- **Material supplied**:
────────────────────────────────────────

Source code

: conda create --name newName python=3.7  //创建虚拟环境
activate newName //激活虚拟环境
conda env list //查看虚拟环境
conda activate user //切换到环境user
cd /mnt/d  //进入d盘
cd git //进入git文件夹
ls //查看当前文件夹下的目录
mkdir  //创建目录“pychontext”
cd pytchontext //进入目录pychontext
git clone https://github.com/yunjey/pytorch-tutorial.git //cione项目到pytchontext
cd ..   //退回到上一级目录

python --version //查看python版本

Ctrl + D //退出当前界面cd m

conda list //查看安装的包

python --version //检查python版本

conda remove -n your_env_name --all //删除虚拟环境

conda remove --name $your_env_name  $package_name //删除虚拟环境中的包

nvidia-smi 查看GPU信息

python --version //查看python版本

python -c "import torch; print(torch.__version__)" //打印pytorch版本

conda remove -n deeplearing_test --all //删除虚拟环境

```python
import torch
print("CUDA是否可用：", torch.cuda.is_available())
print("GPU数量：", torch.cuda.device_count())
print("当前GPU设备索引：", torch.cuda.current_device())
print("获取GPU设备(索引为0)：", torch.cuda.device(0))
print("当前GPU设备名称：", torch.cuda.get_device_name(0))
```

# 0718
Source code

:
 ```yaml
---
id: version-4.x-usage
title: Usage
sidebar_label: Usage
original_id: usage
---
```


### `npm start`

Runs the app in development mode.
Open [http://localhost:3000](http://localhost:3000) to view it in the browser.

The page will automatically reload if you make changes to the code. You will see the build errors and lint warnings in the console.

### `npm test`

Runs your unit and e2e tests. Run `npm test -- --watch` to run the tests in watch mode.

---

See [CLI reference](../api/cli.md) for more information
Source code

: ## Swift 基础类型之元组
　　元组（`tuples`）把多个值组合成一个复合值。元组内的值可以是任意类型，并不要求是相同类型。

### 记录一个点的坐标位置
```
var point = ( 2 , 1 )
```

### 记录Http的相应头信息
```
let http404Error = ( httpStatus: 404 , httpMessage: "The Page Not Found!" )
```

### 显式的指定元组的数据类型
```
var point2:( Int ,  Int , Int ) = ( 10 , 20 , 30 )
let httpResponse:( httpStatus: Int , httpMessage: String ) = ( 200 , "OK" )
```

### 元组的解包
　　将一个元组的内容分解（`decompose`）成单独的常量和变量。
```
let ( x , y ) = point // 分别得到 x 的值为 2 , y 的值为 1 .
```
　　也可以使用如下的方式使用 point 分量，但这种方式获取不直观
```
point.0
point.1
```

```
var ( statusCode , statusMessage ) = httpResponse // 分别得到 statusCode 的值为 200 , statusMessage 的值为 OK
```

────────────────────────────────────────

Among the records above, count the lines that include the word "httpStatus" and state the number by itself.

2